Und dann das vernichtende Urteil über die noch relativ neue Parteiführung Saskia Esken und Norbert Walter-Borjans: Er habe „gelinde Zweifel“, lästerte Steinbrück, dass die beiden eine Zukunftsstrategie für die SPD entwickeln könnten. „Mein Optimismus hält sich in Grenzen.“ Stephan Weil, Franziska Giffey, Olaf Scholz – „die haben Flughöhe, oder in Hamburg würde man sagen die Wasserverdrängung“. Der Umkehrschluss ist unausgedrückt ausdrücklich gewollt: Walter Borjans und Saskia Esken haben‘s nicht.
Wer jetzt in blinder Genossen-Solidarität auf Peer Steinbrück eindreschen will, sollte erst einmal ein Video anschauen, das auf Youtube gespeichert ist: Die beiden SPD-Vorsitzenden am 27. Januar vor der Hauptstadtpresse:
Sowas kann man nicht aufschreiben. Das muss man gesehen haben in seiner ganzen Erbärmlichkeit. Vor allem von Saskia Esken – peinliches Gestammel, ineinander geschachtelte Halbsätze, Bandwurmgebilde, die keinen kompletten Satz ergeben. Wer nach solcher Performance noch überzeugt ist, dieses Tandem könne die Wähler hinter sich versammeln und die SPD in eine bessere Zukunft führen, der glaubt vielleicht auch an den Weihnachtsmann. Man will es nicht wahrhaben, dass die beiden im übertragenen Sinne mit je einer Gesäßhälfte auf dem Stuhl des großen Willy Brandt sitzen.
Entzaubert auch der jugendliche Zampano und Talk-Show-Star, Juso-Chef Kevin Kühnert. Diesem begnadeten Strippenzieher hat die SPD ganz wesentlich ihre neuen Vorsitzenden zu verdanken. Jetzt, wo man sieht, was damit angerichtet wurde, kann man fast schon von parteischädigendem Verhalten sprechen.
Die Prognose sei gewagt: Bei der anstehenden Hamburg-Wahl wird die SPD dramatisch an Stimmen verlieren, aber wohl trotzdem noch einmal stärkste Partei, kann also weiter den Regierungschef stellen. Mit autosuggestiver Meisterschaft, Niederlagen schön zu reden, werden sich die Genossen als Sieger fühlen – ein letztes Mal, denn danach wird’s schrecklich – im nächsten Jahr mit fünf Landtagswahlen und der Bundestagswahl.
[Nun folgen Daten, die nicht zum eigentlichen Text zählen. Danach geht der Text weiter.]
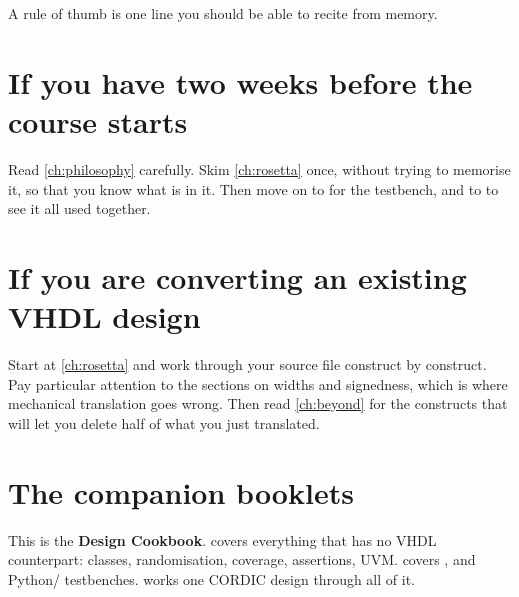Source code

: \begin{ruleofthumb}
A rule of thumb is one line you should be able to recite from memory.
\end{ruleofthumb}

\section*{If you have two weeks before the course starts}

Read \cref{ch:philosophy} carefully. Skim \cref{ch:rosetta} once, without
trying to memorise it, so that you know what is in it. Then move on to
 for the testbench, and to  to see it all
used together.

\section*{If you are converting an existing VHDL design}

Start at \cref{ch:rosetta} and work through your source file construct by
construct. Pay particular attention to the sections on widths and
signedness, which is where mechanical translation goes wrong. Then read
\cref{ch:beyond} for the constructs that will let you delete half of what
you just translated.

\section*{The companion booklets}

This is the \textbf{Design Cookbook}.  covers everything
that has no VHDL counterpart: classes, randomisation, coverage, assertions,
UVM.  covers ,  and
Python/ testbenches.  works one CORDIC design
through all of it.
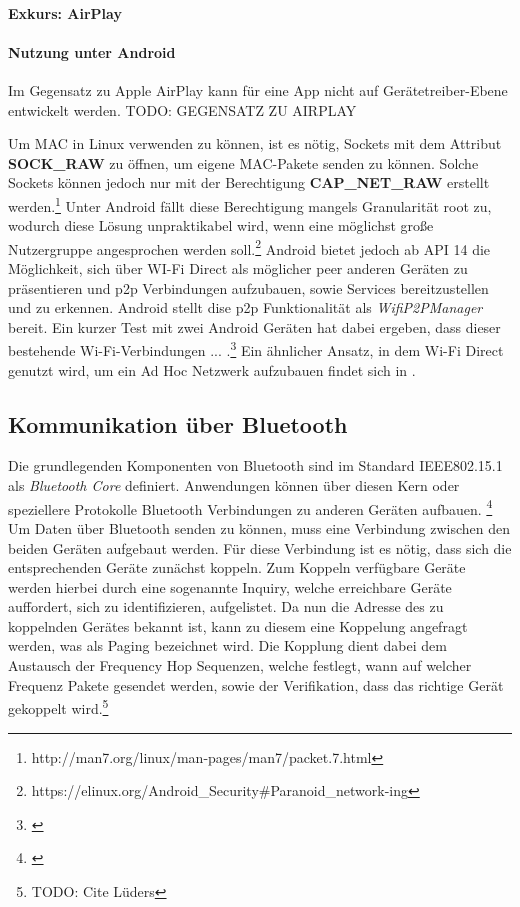 \documentclass[12pt,a4paper]{article}
\begin{document}
            \paragraph{Exkurs: AirPlay}

        
            \paragraph{Nutzung unter Android}
            Im Gegensatz zu Apple AirPlay kann für eine App nicht auf Gerätetreiber-Ebene entwickelt werden. TODO: GEGENSATZ ZU AIRPLAY

            Um MAC in Linux verwenden zu können, ist es nötig, Sockets mit dem Attribut {\bf SOCK\_RAW} zu öffnen,
            um eigene MAC-Pakete senden zu können. Solche Sockets können jedoch nur mit der Berechtigung {\bf CAP\_NET\_RAW} erstellt werden.\footnote{http://man7.org/linux/man-pages/man7/packet.7.html}
            Unter Android fällt diese Berechtigung mangels Granularität root zu, wodurch diese Lösung unpraktikabel wird,
            wenn eine möglichst große Nutzergruppe angesprochen werden soll.\footnote{https://elinux.org/Android\_Security\#Paranoid\_network-ing}
            Android bietet jedoch ab API 14 die Möglichkeit, sich über WI-Fi Direct als möglicher peer anderen Geräten zu präsentieren und
            p2p Verbindungen aufzubauen, sowie Services bereitzustellen und zu erkennen.
            Android stellt dise p2p Funktionalität als {\it WifiP2PManager} bereit. Ein kurzer Test mit zwei Android Geräten hat dabei ergeben,
            dass dieser bestehende Wi-Fi-Verbindungen ... .\footnote{\cite{test-repository}}
            Ein ähnlicher Ansatz, in dem Wi-Fi Direct genutzt wird, um ein Ad Hoc Netzwerk aufzubauen findet sich in \cite{Aneja}.

        \subsection{Kommunikation über Bluetooth}
            Die grundlegenden Komponenten von Bluetooth sind im Standard IEEE802.15.1 als {\it Bluetooth Core} definiert. Anwendungen können über diesen Kern oder speziellere Protokolle Bluetooth
            Verbindungen zu anderen Geräten aufbauen. \footnote{\cite[S.228]{Lueders}} 
            Um Daten über Bluetooth senden zu können, muss eine Verbindung zwischen den beiden Geräten aufgebaut werden. Für diese Verbindung ist es nötig,
            dass sich die entsprechenden Geräte zunächst koppeln. Zum Koppeln verfügbare Geräte werden hierbei durch eine sogenannte Inquiry, welche erreichbare Geräte auffordert,
            sich zu identifizieren, aufgelistet. Da nun die Adresse des zu koppelnden Gerätes bekannt ist, kann zu diesem eine Koppelung angefragt werden, was als Paging bezeichnet wird.
            Die Kopplung dient dabei dem Austausch der Frequency Hop Sequenzen, welche festlegt, wann auf welcher Frequenz Pakete gesendet werden, sowie der Verifikation,
            dass das richtige Gerät gekoppelt wird.\footnote{TODO: Cite Lüders}
\end{document}

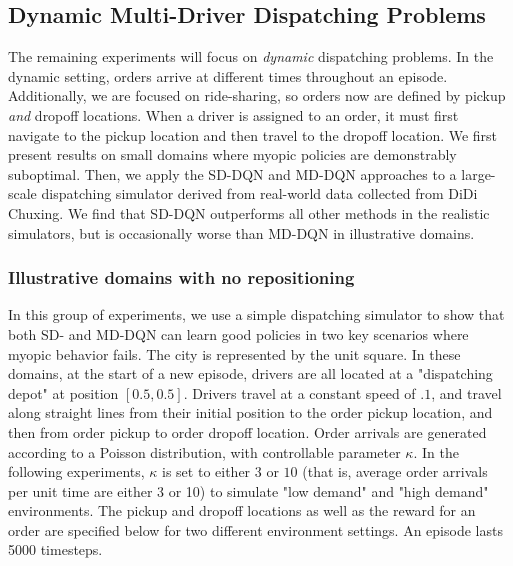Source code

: \subsection{Dynamic Multi-Driver Dispatching Problems}

The remaining experiments will focus on {\em dynamic} dispatching problems. In the dynamic setting, orders arrive at different times throughout an episode. Additionally, we are focused on ride-sharing, so orders now are defined by pickup {\em and} dropoff locations. When a driver is assigned to an order, it must first navigate to the pickup location and then travel to the dropoff location. We first present results on small domains where myopic policies are demonstrably suboptimal. Then, we apply the SD-DQN and MD-DQN approaches to a large-scale dispatching simulator derived from real-world data collected from DiDi Chuxing. We find that SD-DQN outperforms all other methods in the realistic simulators, but is occasionally worse than MD-DQN in illustrative domains. 

\subsubsection{Illustrative domains with no repositioning}

In this group of experiments, we use a simple dispatching simulator to show that both SD- and MD-DQN can learn good policies in two key scenarios where myopic behavior fails. The city is represented by the unit square. In these domains, at the start of a new episode, drivers are all located at a "dispatching depot" at position $[0.5, 0.5]$. Drivers travel at a constant speed of $.1$, and travel along straight lines from their initial position to the order pickup location, and then from order pickup to order dropoff location. Order arrivals are generated according to a Poisson distribution, with controllable parameter $\kappa$. In the following experiments, $\kappa$ is set to either $3$ or $10$ (that is, average order arrivals per unit time are either 3 or 10) to simulate "low demand" and "high demand" environments. The pickup and dropoff locations as well as the reward for an order are specified below for two different environment settings. An episode lasts 5000 timesteps.

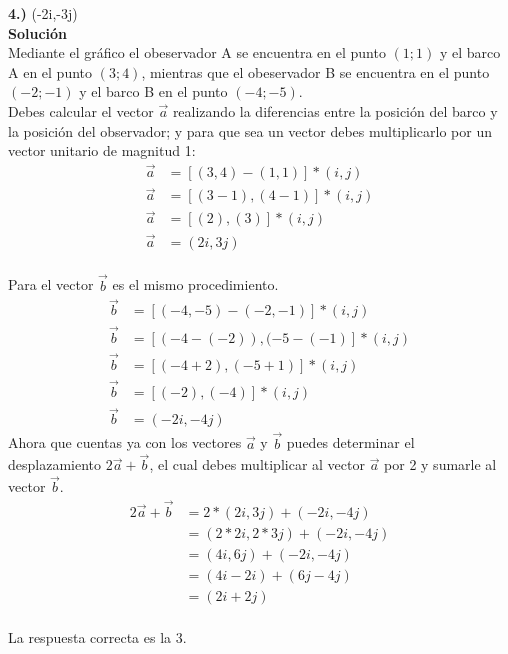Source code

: \documentclass[11pt, a4paper]{article} %
\theoremstyle{dotlessP}
\theoremstyle{dotlessS}
\begin{document}
\begin{enumerate}[label=\color{dg}\theenumi.]
     {\color{dh} \textbf{4.)} \quad (-2i,-3j)}   \vspace{1\baselineskip} \\ 	
      \)
        \textbf{Solución} 
\\ Mediante el gráfico el obeservador A se encuentra en el punto \((1; 1)\) y el barco A en el punto \((3; 4)\), mientras que el obeservador B se encuentra en el punto \((-2 ; -1)\) y el barco B en el punto \((-4; -5)\).
\\ Debes calcular el vector $\vec{a}$ realizando la diferencias entre la posición del barco y la posición del observador; y para que sea un vector debes multiplicarlo por un vector unitario de magnitud 1: 
\begin{align*}
\vec{a} &=[(3, 4)-(1, 1)]*(i,j)
\\
\vec{a} &=[(3-1),(4-1)]*(i,j)
\\
\vec{a} &=[(2),(3)]*(i,j)
\\
\vec{a} &=(2i,3j)
\end{align*}
\\ Para el vector $\vec{b}$ es el mismo procedimiento. 
\begin{align*}
\vec{b} &=[(-4, -5)-(-2, -1)]*(i,j)
\\
\vec{b} &=[(-4-(-2)),(-5-(-1)]*(i,j)
\\
\vec{b} &=[(-4+2),(-5+1)]*(i,j)
\\
\vec{b} &=[(-2),(-4)]*(i,j)
\\
\vec{b} &=(-2i,-4j)
\end{align*}
Ahora que cuentas ya con los vectores \(\vec {a}\) y \(\vec {b}\) puedes determinar el desplazamiento \(2 \vec{a} + \vec {b}\), el cual debes multiplicar al vector \(\vec {a}\) por 2 y sumarle al vector \(\vec {b}\).
\begin{align*}
2 \vec{a} + \vec{b} &=2*(2i,3j) + (-2i,-4j)
\\
&=(2*2i,2*3j) + (-2i,-4j)
\\
&=(4i,6j) + (-2i,-4j)
\\
&=(4i-2i) + (6j-4j)
\\
&=(2i + 2j)
\end{align*}
\\
{\color{dh} La respuesta correcta es la 3.}
\\
\end{enumerate}
\end{document}
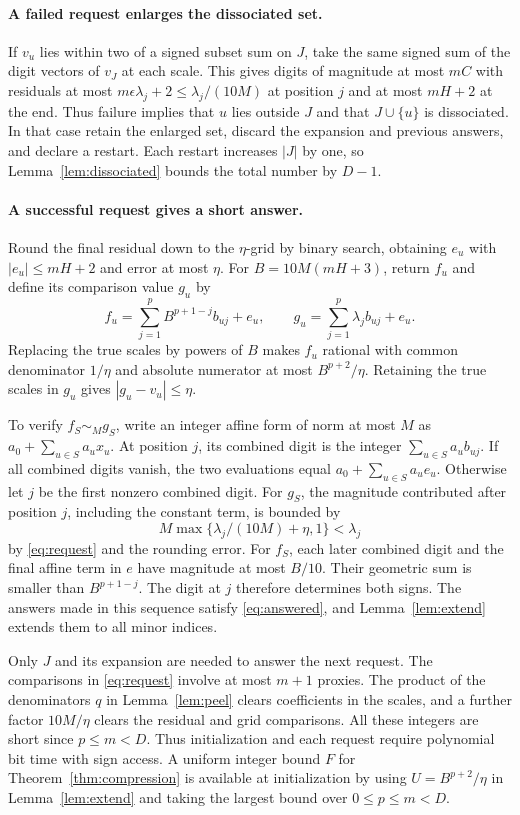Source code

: \paragraph{A failed request enlarges the dissociated set.}
If \(v_u\) lies within two of a signed subset sum on \(J\), take
the same signed sum of the digit vectors of \(v_J\) at each scale.
This gives digits of magnitude at most \(mC\) with residuals at most
\(m\epsilon\lambda_j+2\le\lambda_j/(10M)\) at position \(j\)
and at most \(mH+2\) at the end. Thus failure implies that \(u\)
lies outside \(J\) and that \(J\cup\{u\}\) is dissociated.
In that case retain the enlarged set, discard the expansion and
previous answers, and declare a restart. Each restart increases
\(|J|\) by one, so Lemma~\ref{lem:dissociated} bounds the total
number by \(D-1\).

\paragraph{A successful request gives a short answer.}
Round the final residual down to the \(\eta\)-grid by binary search,
obtaining \(e_u\) with \(|e_u|\le mH+2\) and error at most \(\eta\).
For \(B=10M(mH+3)\), return \(f_u\) and define its comparison value
\(g_u\) by
\[
 f_u=\sum_{j=1}^p B^{p+1-j}b_{uj}+e_u,\qquad
 g_u=\sum_{j=1}^p\lambda_j b_{uj}+e_u .
\]
Replacing the true scales by powers of \(B\) makes \(f_u\) rational
with common denominator \(1/\eta\) and absolute numerator at most
\(B^{p+2}/\eta\). Retaining the true scales in \(g_u\) gives
\(|g_u-v_u|\le\eta\).

To verify \(f_S\sim_M g_S\), write an integer affine form of norm at
most \(M\) as \(a_0+\sum_{u\in S}a_u x_u\). At position \(j\), its
combined digit is the integer \(\sum_{u\in S}a_u b_{uj}\). If all
combined digits vanish, the two evaluations equal
\(a_0+\sum_{u\in S}a_u e_u\). Otherwise let \(j\) be the first
nonzero combined digit. For \(g_S\), the magnitude contributed
after position \(j\), including the constant term, is bounded by
\[
 M\max\{\lambda_j/(10M)+\eta,1\}<\lambda_j
\]
by \eqref{eq:request} and the rounding error. For \(f_S\), each later
combined digit and the final affine term in \(e\) have magnitude at
most \(B/10\). Their geometric sum is smaller than \(B^{p+1-j}\).
The digit at \(j\) therefore determines both signs. The answers made
in this sequence satisfy \eqref{eq:answered}, and
Lemma~\ref{lem:extend} extends them to all minor indices.

Only \(J\) and its expansion are needed to answer the next request.
The comparisons in \eqref{eq:request} involve at most \(m+1\)
proxies. The product of the denominators \(q\) in Lemma~\ref{lem:peel}
clears coefficients in the scales, and a further factor \(10M/\eta\)
clears the residual and grid comparisons. All these integers
are short since \(p\le m<D\).
Thus initialization and each request require polynomial bit time with
sign access. A uniform integer bound \(F\) for Theorem~\ref{thm:compression}
is available at initialization by using \(U=B^{p+2}/\eta\) in
Lemma~\ref{lem:extend} and taking the largest bound over
\(0\le p\le m<D\).

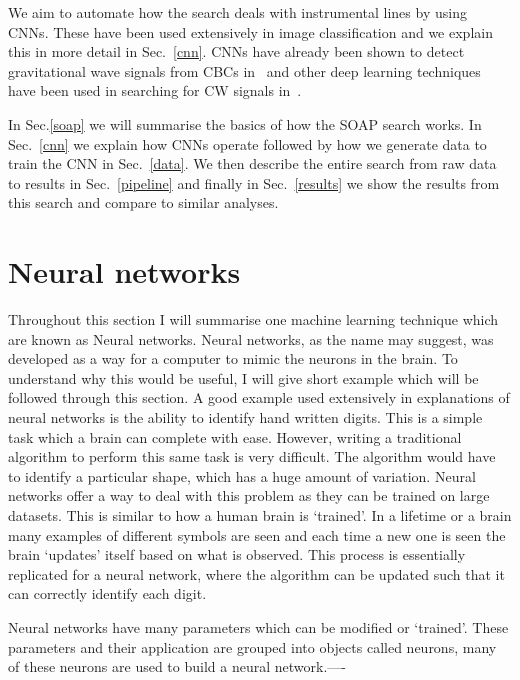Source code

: %

We aim to automate how the search deals with instrumental lines by using \acp{CNN}.
These have been used extensively in image classification and we explain this in
more detail in Sec.~\ref{cnn}. \acp{CNN}
have already been shown to detect gravitational wave signals from \acp{CBC}
in~\cite{gabbard2018MatchingMatched,george2018DeepLearning,gebhard2019ConvolutionalNeural}
and other deep learning techniques have been used in searching for \ac{CW}
signals in~\cite{dreissigacker2019DeeplearningContinuous}. 

%
In Sec.\ref{soap} we will summarise the basics of how the SOAP search works. In
Sec.~\ref{cnn} we explain how \acp{CNN} operate followed by how we generate
data to train the \ac{CNN} in Sec.~\ref{data}. We then describe the entire search from raw data to results in Sec.~\ref{pipeline} and finally in Sec.~\ref{results} we
show the results from this search and compare to similar analyses. 

\section{\label{machine:nn}Neural networks}


Throughout this section I will summarise one machine learning technique which are known as Neural networks. 
Neural networks, as the name may suggest, was developed as a way for a computer to mimic the neurons in the brain.
To understand why this would be useful, I will give short example which will be followed through this section.
A good example used extensively in explanations of neural networks is the ability to identify hand written digits.
This is a simple task which a brain can complete with ease. 
However, writing a traditional algorithm to perform this same task is very difficult. 
The algorithm would have to identify a particular shape, which has a huge amount of variation.
Neural networks offer a way to deal with this problem as they can be trained on large datasets.
This is similar to how a human brain is `trained'. 
In a lifetime or a brain many examples of different symbols are seen and each time a new one is seen the brain `updates' itself based on what is observed. 
This process is essentially replicated for a neural network, where the algorithm can be updated such that it can correctly identify each digit.

Neural networks have many parameters which can be modified or `trained'. 
These parameters and their application are grouped into objects called neurons, many of these neurons are used to build a neural network.----

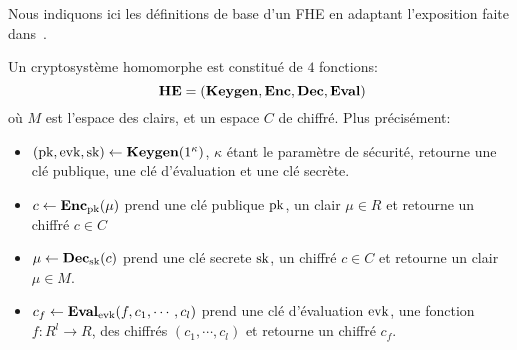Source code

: 

Nous indiquons ici les définitions de base d'un FHE en adaptant
l'exposition faite dans~\cite{halevi}.

\begin{definition}
Un cryptosystème homomorphe est constitué de $4$ fonctions:
\[ \text{\textbf{HE}} = (\Keygen, \Enc, \Dec, \Eval)\]
où $M$ est  l'espace des clairs, et un espace $C$ de chiffré. Plus précisément:
\begin{itemize}
\item $(\text{pk}, \text{evk}, \text{sk}) \leftarrow \text{\textbf{Keygen}}(1^\kappa)$, $\kappa$ étant le paramètre de sécurité, retourne une clé publique, une clé d'évaluation et une clé secrète.
\item $c \leftarrow \text{\textbf{Enc}}_{\text{pk}}(\mu)$ prend une clé publique $\text{pk}$, un clair $\mu \in R$ et retourne un chiffré $c\in C$
\item $\mu \leftarrow \text{\textbf{Dec}}_{\text{sk}}(c)$ prend une clé secrete $\text{sk}$, un chiffré $c \in C$ et retourne un clair $\mu \in M$.
\item $c_f \leftarrow \text{\textbf{Eval}}_{\text{evk}}(f, c_1,\cdots,c_l)$ prend une clé d'évaluation
$\text{evk}$, une fonction $f: R^l \rightarrow R$, des chiffrés $(c_1, \cdots, c_l)$ et retourne un chiffré $c_f$.
\end{itemize}
\end{definition}





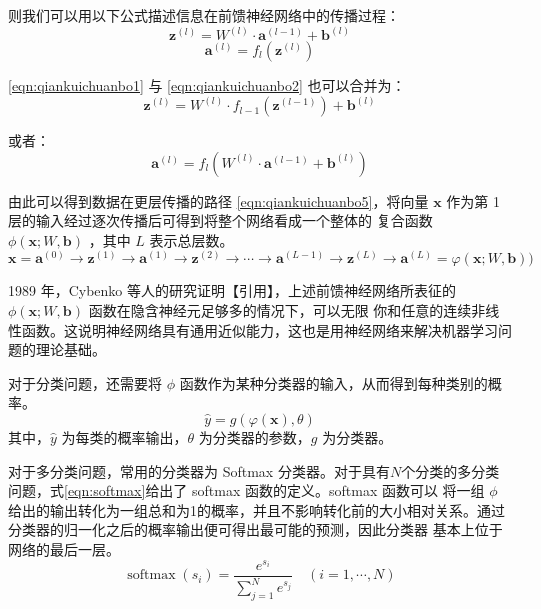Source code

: 则我们可以用以下公式描述信息在前馈神经网络中的传播过程：
\begin{equation}
	\label{eqn:qiankuichuanbo1}
	\mathbf { z } ^ { ( l ) } = W ^ { ( l ) } \cdot \mathbf { a } ^ { ( l - 1 ) } + \mathbf { b } ^ { ( l ) }
\end{equation}
\begin{equation}
	\label{eqn:qiankuichuanbo2}
	\mathbf { a } ^ { ( l ) } = f _ { l } \left( \mathbf { z } ^ { ( l ) } \right)
\end{equation}

\ref{eqn:qiankuichuanbo1} 与 \ref{eqn:qiankuichuanbo2} 也可以合并为：
\begin{equation}
	\label{eqn:qiankuichuanbo3}
	\mathbf { z } ^ { ( l ) } = W ^ { ( l ) } \cdot f _ { l - 1 } \left( \mathbf { z } ^ { ( l - 1 ) } \right) + \mathbf { b } ^ { ( l ) }
\end{equation}

或者：
\begin{equation}
	\label{eqn:qiankuichuanbo4}
	\mathbf { a } ^ { ( l ) } = f _ { l } \left( W ^ { ( l ) } \cdot \mathbf { a } ^ { ( l - 1 ) } + \mathbf { b } ^ { ( l ) } \right)
\end{equation}

由此可以得到数据在更层传播的路径 \ref{eqn:qiankuichuanbo5}，将向量 $\mathbf{x}$ 作为第 1 层的输入经过逐次传播后可得到将整个网络看成一个整体的
复合函数 $\phi(\mathbf{x} ; W, \mathbf{b})$
，其中 $L$ 表示总层数。
\begin{equation}
	\label{eqn:qiankuichuanbo5}
	\mathbf{x}=\mathbf{a}^{(0)} \rightarrow \mathbf{z}^{(1)} \rightarrow \mathbf{a}^{(1)} \rightarrow \mathbf{z}^{(2)} \rightarrow \cdots \rightarrow \mathbf{a}^{(L-1)} \rightarrow \mathbf{z}^{(L)} \rightarrow \mathbf{a}^{(L)}=\varphi(\mathbf{x} ; W, \mathbf{b}) )
\end{equation}

1989 年，Cybenko 等人的研究证明【引用】，上述前馈神经网络所表征的 $\phi(\mathbf{x} ; W, \mathbf{b})$ 函数在隐含神经元足够多的情况下，可以无限
你和任意的连续非线性函数。这说明神经网络具有通用近似能力，这也是用神经网络来解决机器学习问题的理论基础。

对于分类问题，还需要将 $\phi$ 函数作为某种分类器的输入，从而得到每种类别的概率。
\begin{equation} 
\hat{y}=g(\varphi(\mathbf{x}), \theta)
\end{equation}
其中，$\hat{y}$ 为每类的概率输出，$\theta$ 为分类器的参数，$g$ 为分类器。

对于多分类问题，常用的分类器为 Softmax 分类器。对于具有$N$个分类的多分类问题，式\ref{eqn:softmax}给出了 softmax 函数的定义。softmax 函数可以
将一组 $\phi$ 给出的输出转化为一组总和为1的概率，并且不影响转化前的大小相对关系。通过分类器的归一化之后的概率输出便可得出最可能的预测，因此分类器
基本上位于网络的最后一层。
\begin{equation} 
\label{eqn:softmax}
\operatorname{softmax}\left(s_{i}\right)=\frac{e^{s_{i}}}{\sum_{j=1}^{N} e^{s_{j}}} \quad(i=1, \cdots, N)
\end{equation}

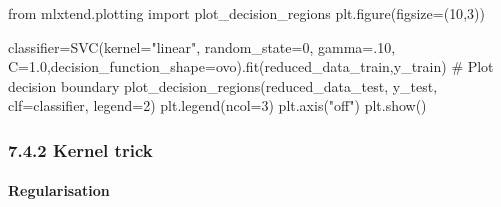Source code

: \documentclass[
  letterpaper,
  DIV=11,
  numbers=noendperiod]{scrartcl}
\let\oldparagraph\paragraph
\renewcommand{\paragraph}[1]{\oldparagraph{#1}\mbox{}}
\newenvironment{Shaded}{\begin{snugshade}}{\end{snugshade}}
\newcommand{\CommentTok}[1]{\textcolor[rgb]{0.37,0.37,0.37}{#1}}
\newcommand{\DecValTok}[1]{\textcolor[rgb]{0.68,0.00,0.00}{#1}}
\newcommand{\FloatTok}[1]{\textcolor[rgb]{0.68,0.00,0.00}{#1}}
\newcommand{\ImportTok}[1]{\textcolor[rgb]{0.00,0.46,0.62}{#1}}
\newcommand{\NormalTok}[1]{\textcolor[rgb]{0.00,0.23,0.31}{#1}}
\newcommand{\OperatorTok}[1]{\textcolor[rgb]{0.37,0.37,0.37}{#1}}
\newcommand{\StringTok}[1]{\textcolor[rgb]{0.13,0.47,0.30}{#1}}
\begin{document}
\begin{Shaded}
\begin{Highlighting}[]
\ImportTok{from}\NormalTok{ mlxtend.plotting }\ImportTok{import}\NormalTok{ plot\_decision\_regions}
\NormalTok{plt.figure(figsize}\OperatorTok{=}\NormalTok{(}\DecValTok{10}\NormalTok{,}\DecValTok{3}\NormalTok{))}

\NormalTok{classifier}\OperatorTok{=}\NormalTok{SVC(kernel}\OperatorTok{=}\StringTok{"linear"}\NormalTok{, random\_state}\OperatorTok{=}\DecValTok{0}\NormalTok{, gamma}\OperatorTok{=}\FloatTok{.10}\NormalTok{, C}\OperatorTok{=}\FloatTok{1.0}\NormalTok{,decision\_function\_shape}\OperatorTok{=}\StringTok{\textquotesingle{}ovo\textquotesingle{}}\NormalTok{).fit(reduced\_data\_train,y\_train)}
\CommentTok{\# Plot decision boundary}
\NormalTok{plot\_decision\_regions(reduced\_data\_test, y\_test, clf}\OperatorTok{=}\NormalTok{classifier, legend}\OperatorTok{=}\DecValTok{2}\NormalTok{)}
\NormalTok{plt.legend(ncol}\OperatorTok{=}\DecValTok{3}\NormalTok{)}
\NormalTok{plt.axis(}\StringTok{"off"}\NormalTok{)}
\NormalTok{plt.show()}
\end{Highlighting}
\end{Shaded}

\subsubsection{7.4.2 Kernel trick}\label{kernel-trick}

\paragraph{Regularisation}\label{regularisation}
\end{document}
Spätestens dann wird schon wieder die Frage nach dem oder den nächsten Parteivorsitzenden gestellt. Und bestimmt wird erneut der Name dieser Wunder- und Zaubergenossin Franziska Giffey genannt. Schon jetzt brachten ihn einige Medien und auch Peer Steinbrück bei Lanz wieder ins Spiel. Wegen Unklarheiten mit ihrer Dissertation trat sie nicht beim Wettbewerb um den SPD-Bundesvorsitz an. Demnächst aber will sie die Berliner SPD führen. Was für ein Glück für die Genossen an der Spree. Und wenn sie dort eines Tages regierende Bürgermeisterin wird – es darf phantasiert werden – könnte Franziska Giffey doch wie vor vielen Jahrzehnten der legendäre Willy Brandt von Berlin aus nach der Macht im Bund greifen. Welch schönes Zukunftsmärchen! Aber was ist, wenn es die SPD dann faktisch nicht mehr gibt???
Und jetzt ein Bekenntnis von mir, dem Autoren: Ich werde in Hamburg trotzdem und vielleicht wider alle Vernunft SPD wählen. Damit sie vielleicht doch noch überlebt. Denn man stelle sich beim Blick zurück und dann nach vorn vor: Wie sähe unsere Republik aus ohne eine wirkmächtige Sozialdemokratie?